Quand le massacre d’un peuple sert des intérêts économiques

Parler de défense de l’État israélien ou encore de guerre contre les terroristes du Hamas est une escroquerie. Outre le fait que le rapport de force est clairement inégal, Israël mène un combat total et impérialiste contre la Palestine. Cette position est d’ailleurs pleinement assumée lorsque Ayelet Shaked, issue du parti d’extrême-droite israélien, est nommée ministre de la justice le 6 mai dernier alors qu’un an avant, elle déclarait : « tout le peuple palestinien est notre ennemi ». 1

Pendant des dizaines d’années, la vie des palestinien.ne.s a été rythmée par l’expropriation de leurs terres, leur expulsion et la destruction de nombreux villages. Aujourd’hui, c’est au quotidien que l’occupation israélienne les opprime, comme à l’intérieur de la bande de Gaza : blocus paralysant le déplacement des personnes et des marchandises, privation d’eau potable et d’électricité, entrave au fonctionnement d’installations de traitement des eaux et des déchets, arrestations, opérations militaires meurtrières, etc.

carte palestine israel
Évolution de la Palestine de 1946 à 2005

La Palestine sert aussi de grand laboratoire pour expérimenter les nouvelles technologies répressives et sécuritaires. Des dispositifs de contrôle et de répression, des drones et des avions F16 sont testés en conditions réelles sur les palestinien.ne.s afin d’être revendus dans le monde entier. Après chaque attaque israélienne sur la bande de gaza, la production et l’exportation d’armes israéliennes connaît un boom. En 2009, après l’opération « Plomb durci » (1400 victimes palestiniennes), les ventes israéliennes sont passées de 2 à 6 milliards de dollars par an. 2

Outre les entreprises privées, les universités israéliennes s’associent aussi à la répression. C’est le cas par exemple de l’université Technion de Haïfa qui a développé le bulldozer « Caterpillar D9 » utilisé par l’armée dans sa politique de démolition massive des maisons palestiniennes.
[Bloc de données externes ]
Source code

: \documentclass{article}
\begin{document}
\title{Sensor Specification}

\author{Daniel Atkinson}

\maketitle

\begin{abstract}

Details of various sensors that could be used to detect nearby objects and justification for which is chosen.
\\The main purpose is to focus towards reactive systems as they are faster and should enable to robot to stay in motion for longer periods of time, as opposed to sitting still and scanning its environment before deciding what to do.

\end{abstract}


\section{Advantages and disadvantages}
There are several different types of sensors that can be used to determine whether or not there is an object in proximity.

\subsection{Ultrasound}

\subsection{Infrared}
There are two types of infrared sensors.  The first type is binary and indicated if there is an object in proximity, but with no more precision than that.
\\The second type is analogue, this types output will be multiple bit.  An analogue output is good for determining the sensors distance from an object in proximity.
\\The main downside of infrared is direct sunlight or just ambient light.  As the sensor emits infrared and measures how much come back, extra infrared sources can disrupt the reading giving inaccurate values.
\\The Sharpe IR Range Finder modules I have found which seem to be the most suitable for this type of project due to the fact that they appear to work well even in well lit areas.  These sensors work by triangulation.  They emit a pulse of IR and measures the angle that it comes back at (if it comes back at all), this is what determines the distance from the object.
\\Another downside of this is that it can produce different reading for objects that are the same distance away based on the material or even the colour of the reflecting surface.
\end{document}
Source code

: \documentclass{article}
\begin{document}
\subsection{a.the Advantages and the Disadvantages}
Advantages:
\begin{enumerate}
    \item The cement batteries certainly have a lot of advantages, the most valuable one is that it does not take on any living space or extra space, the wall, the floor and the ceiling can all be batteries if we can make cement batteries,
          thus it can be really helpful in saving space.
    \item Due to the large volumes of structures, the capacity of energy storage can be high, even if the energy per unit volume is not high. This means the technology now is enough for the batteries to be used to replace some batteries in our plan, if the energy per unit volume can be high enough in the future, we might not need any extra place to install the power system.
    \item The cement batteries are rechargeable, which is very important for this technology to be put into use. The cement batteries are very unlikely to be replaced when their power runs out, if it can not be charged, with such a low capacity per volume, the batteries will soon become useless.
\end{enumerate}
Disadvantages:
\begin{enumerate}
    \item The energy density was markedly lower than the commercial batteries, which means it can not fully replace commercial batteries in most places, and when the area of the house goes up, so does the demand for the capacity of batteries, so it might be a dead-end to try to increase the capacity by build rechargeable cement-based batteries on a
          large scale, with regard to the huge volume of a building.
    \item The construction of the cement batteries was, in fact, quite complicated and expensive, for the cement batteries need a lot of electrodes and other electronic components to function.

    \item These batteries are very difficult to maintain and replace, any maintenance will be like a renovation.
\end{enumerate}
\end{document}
Boycott ou antisémitisme ? Utiliser l’amalgame pour renforcer la confusion

Sans vouloir réduire les enjeux géopolitiques à cela, les intérêts économiques sont nombreux derrière ce conflit, constituant un facteur important du refus d’Israël d’arrêter la colonisation et de reconnaître un État palestinien.

Des nombreuses résistances s’organisent. Parmi celles-ci, la campagne internationale BDS (Boycott, Désinvestissement, Sanction). En s’inspirant de la campagne de boycott de l’apartheid d’Afrique du Sud, elle consiste à boycotter les produits issus d’Israël 3, de pratiquer un boycott sportif, culturel et universitaire ainsi que de faire pression pour l’arrêt de la collaboration des entreprises étrangères avec cet État criminel.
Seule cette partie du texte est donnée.